There has been tremendous interest in moving towards linked data as a means of discovery across the library, museum, and archives space for many years now. In 2011, Stanford held a linked data workshop with representatives from major information providers across North America and Europe [5]. One of the outcomes of that meeting was a “Manifesto for Linked Libraries (And Museums And Archives And …)” [6].

Although the practices enumerated there are stated simply, their implementation is difficult. Of particular interest is structuring data semantically. The Resource Description Framework (RDF), established by the W3C, has been widely adopted as a model for expressing data semantically on the Web. But even if the data is recorded semantically, entities will not “link” unless the same identifier has been used. Libraries have approached this issue in the past by creating authority records for entities they wish to establish so that references to the same entity can be linked by a unique text string. These authority records can be converted to identifiers representing the real world object they describe and so may be used to link matching entities on the Web. As library metadata is converted to linked data, however, the appropriate authority record or identifier can easily be missed, especially if the text string varies from that used in the authority record. And in addition, there are many entities for which no authority record was ever created, making conversion of this metadata to linked data problematic. The process of reconciliation, or the linking of identifiers for matching entities, becomes a critical step in the conversion of library metadata to linked data.

2 Current Services

The need for reconciliation is widespread. Organizations such as the Bibliothèque nationale de France (BnF) have incorporated reconciliation into their digital services platform. As a national library, data they produce is of high quality and much reconciliation can be resolved through the use of authority files. Works, however, are a particularly difficult problem as authority records are infrequently produced for them. The BnF is currently working on algorithms for the extraction of work identifiers from bibliographic data.

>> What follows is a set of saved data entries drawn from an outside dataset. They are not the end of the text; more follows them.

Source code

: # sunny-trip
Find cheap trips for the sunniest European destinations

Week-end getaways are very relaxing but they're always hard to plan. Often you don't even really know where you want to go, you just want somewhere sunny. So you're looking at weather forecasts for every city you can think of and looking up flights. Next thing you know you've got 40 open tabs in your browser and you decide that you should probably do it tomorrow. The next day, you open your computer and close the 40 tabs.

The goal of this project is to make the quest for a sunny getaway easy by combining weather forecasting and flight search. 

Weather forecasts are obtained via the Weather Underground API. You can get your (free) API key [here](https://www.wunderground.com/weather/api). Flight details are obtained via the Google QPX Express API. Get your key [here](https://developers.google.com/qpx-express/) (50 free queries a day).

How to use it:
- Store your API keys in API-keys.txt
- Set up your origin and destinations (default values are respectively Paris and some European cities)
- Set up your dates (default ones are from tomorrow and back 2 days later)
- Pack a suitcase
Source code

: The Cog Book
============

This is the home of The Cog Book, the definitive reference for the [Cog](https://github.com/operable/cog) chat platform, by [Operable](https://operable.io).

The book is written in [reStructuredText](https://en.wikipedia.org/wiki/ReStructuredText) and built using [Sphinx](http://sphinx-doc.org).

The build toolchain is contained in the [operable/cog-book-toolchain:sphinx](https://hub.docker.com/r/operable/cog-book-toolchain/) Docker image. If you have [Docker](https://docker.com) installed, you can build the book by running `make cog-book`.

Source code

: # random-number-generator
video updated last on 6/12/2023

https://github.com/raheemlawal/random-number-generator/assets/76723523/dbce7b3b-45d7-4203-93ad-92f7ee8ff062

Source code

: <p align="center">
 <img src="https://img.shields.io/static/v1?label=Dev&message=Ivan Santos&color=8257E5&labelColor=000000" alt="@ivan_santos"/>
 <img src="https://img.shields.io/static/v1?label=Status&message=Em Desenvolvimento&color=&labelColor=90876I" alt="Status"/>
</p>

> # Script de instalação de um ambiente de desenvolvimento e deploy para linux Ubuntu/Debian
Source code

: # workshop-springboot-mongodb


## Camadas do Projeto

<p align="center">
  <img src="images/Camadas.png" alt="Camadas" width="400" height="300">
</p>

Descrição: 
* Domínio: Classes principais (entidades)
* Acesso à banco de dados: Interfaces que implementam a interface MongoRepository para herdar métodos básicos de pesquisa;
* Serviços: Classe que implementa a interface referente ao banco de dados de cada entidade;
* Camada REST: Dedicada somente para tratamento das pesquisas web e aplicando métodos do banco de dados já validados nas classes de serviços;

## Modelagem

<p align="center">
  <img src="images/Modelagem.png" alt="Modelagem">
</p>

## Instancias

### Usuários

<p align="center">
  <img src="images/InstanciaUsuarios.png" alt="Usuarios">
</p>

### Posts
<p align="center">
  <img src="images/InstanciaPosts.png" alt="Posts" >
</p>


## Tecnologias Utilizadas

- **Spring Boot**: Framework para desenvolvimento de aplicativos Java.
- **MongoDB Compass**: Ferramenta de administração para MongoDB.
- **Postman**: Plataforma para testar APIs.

Culturegraph [7], a platform for services around data networking for cultural entities, has taken another approach. Projects such as their resolution and look-up service make available an open, central infrastructure for, among other things, the identification of equivalent records through a common URI.

Europeana [8] has a more complex task. The data they work with has neither the uniform quality of the BnF nor the more limited scope of the Culturegraph resolution and look up service. The heterogeneous nature of their data, along with varying standards of construction and supporting authority files, makes reconciliation of the data very complex.

Similar to Europeana, Linked Data for Production [1], or LD4P, must work with data from a mix of institutions with varying quality standards. Many headings lack authority records making their reconciliation dependent upon clues in the bibliographic data. Authify, in part, exploits this information in an attempt to reconcile entities when standard authority records or identifiers are lacking.

3 Authify

The Authify reconciliation service represents the heart of an ecosystem developed by @Cult and Casalini Libri called the SHARE-Virtual Discovery Environment or SHARE-VDE [9]. It offers several search and detection services with the scope of creating a ‘cluster’ of variant name forms coming from different sources but referring to the same entity. The process will produce an Authority Knowledge Base (AKB) composed of entity clusters that are continuously increased as new sources are encountered and ingested. The idea of Authify started at the beginning of the SHARE-VDE project as a way of overcoming some limitations of the public Virtual International Authority File (VIAF) Web APIs. VIAF [10], being a public project, does not allow a massive call on its APIs. For those use cases where such a requirement is needed, the project provides a download of the whole dataset. Authify indexes and stores the VIAF clusters dataset and provides powerful full-text and bibliographic search services built upon them.

VIAF was the first of the sources to be added to Authify. Other sources, not only in the Resource Description Framework (RDF), but also in other formats, are now also considered by Authify for inclusion in the AKB. Thanks to this broadening of sources, the module is even more effective and is able to fulfill the requirement expressed by libraries for external datasets to be used in the detection and clusterization processes. Examples of these sources are: the Library of Congress Name Authority File (LC NAF) [11], Library of Congress Subject Headings (LCSH) [12], Faceted Application of Subject Terminology (FAST) [13], Gemeinsame Normdatei (GND1) [14], and ISNI [15].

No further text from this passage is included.